START Dataset

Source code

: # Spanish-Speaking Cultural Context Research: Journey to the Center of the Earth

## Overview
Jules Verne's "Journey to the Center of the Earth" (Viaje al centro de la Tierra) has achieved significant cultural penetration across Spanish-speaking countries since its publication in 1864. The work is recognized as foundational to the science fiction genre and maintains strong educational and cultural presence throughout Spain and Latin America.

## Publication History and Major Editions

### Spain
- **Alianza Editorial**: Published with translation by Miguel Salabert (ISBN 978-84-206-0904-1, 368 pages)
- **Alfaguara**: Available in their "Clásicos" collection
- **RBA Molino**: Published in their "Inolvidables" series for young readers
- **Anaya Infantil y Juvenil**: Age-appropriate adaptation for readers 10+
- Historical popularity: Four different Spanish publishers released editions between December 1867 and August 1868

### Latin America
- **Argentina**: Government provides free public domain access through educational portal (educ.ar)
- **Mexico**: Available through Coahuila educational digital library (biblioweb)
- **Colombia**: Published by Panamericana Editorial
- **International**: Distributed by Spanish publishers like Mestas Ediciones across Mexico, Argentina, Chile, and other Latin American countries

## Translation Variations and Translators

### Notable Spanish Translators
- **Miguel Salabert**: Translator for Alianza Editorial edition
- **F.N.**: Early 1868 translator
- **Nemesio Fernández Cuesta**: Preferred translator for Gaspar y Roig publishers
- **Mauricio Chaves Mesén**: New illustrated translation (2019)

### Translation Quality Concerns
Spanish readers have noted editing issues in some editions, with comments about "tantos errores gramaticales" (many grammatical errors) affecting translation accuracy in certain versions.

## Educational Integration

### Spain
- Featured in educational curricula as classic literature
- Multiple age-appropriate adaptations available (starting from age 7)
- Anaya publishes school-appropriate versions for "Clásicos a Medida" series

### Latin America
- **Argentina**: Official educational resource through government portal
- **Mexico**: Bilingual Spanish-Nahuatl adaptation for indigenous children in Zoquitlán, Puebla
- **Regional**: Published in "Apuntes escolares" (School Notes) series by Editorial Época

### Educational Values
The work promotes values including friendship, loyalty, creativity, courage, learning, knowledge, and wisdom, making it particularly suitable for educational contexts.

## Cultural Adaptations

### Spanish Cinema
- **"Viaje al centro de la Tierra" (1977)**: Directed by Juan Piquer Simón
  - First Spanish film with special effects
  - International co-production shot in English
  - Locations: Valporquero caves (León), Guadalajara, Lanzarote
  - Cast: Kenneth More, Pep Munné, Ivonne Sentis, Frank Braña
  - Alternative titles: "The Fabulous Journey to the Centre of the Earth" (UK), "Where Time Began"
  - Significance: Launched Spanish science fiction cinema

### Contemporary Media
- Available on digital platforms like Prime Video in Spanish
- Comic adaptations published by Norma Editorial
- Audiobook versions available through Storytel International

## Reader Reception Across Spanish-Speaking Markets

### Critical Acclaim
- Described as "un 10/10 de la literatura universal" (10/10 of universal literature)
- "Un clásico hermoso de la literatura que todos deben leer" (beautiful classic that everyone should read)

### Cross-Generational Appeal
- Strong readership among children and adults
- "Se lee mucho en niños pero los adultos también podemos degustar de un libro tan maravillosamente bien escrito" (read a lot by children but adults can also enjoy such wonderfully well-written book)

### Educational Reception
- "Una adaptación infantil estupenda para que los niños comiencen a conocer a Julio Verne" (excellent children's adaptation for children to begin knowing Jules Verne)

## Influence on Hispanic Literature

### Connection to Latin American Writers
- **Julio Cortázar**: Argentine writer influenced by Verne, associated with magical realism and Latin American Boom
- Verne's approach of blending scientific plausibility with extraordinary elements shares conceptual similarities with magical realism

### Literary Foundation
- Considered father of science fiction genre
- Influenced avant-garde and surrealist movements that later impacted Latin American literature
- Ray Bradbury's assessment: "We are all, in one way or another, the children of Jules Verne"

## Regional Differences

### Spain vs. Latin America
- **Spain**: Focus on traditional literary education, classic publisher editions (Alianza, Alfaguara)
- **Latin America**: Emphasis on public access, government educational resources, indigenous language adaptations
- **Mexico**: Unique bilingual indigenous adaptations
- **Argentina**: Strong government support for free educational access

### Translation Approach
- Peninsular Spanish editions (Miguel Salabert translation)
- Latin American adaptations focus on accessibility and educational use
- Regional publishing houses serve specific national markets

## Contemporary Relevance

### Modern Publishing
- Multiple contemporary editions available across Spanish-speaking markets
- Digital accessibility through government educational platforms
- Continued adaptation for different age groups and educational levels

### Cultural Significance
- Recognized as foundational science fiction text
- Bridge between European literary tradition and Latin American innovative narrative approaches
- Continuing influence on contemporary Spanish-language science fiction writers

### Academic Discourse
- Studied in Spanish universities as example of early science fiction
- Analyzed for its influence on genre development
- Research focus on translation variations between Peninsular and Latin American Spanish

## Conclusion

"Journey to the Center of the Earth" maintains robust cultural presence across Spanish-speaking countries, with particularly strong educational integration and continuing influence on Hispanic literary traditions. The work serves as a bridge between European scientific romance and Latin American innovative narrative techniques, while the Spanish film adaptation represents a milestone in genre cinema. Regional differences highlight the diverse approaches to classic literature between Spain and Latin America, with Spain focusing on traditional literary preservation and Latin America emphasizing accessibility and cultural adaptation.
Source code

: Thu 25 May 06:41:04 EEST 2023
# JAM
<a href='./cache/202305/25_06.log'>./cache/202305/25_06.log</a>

END Dataset

Assignment
Where does the string "genre" appear in the records above? Show every line that holds it.

Output
Jules Verne's "Journey to the Center of the Earth" (Viaje al centro de la Tierra) has achieved significant cultural penetration across Spanish-speaking countries since its publication in 1864. The work is recognized as foundational to the science fiction genre and maintains strong educational and cultural presence throughout Spain and Latin America.
- Considered father of science fiction genre
- Analyzed for its influence on genre development
"Journey to the Center of the Earth" maintains robust cultural presence across Spanish-speaking countries, with particularly strong educational integration and continuing influence on Hispanic literary traditions. The work serves as a bridge between European scientific romance and Latin American innovative narrative techniques, while the Spanish film adaptation represents a milestone in genre cinema. Regional differences highlight the diverse approaches to classic literature between Spain and Latin America, with Spain focusing on traditional literary preservation and Latin America emphasizing accessibility and cultural adaptation.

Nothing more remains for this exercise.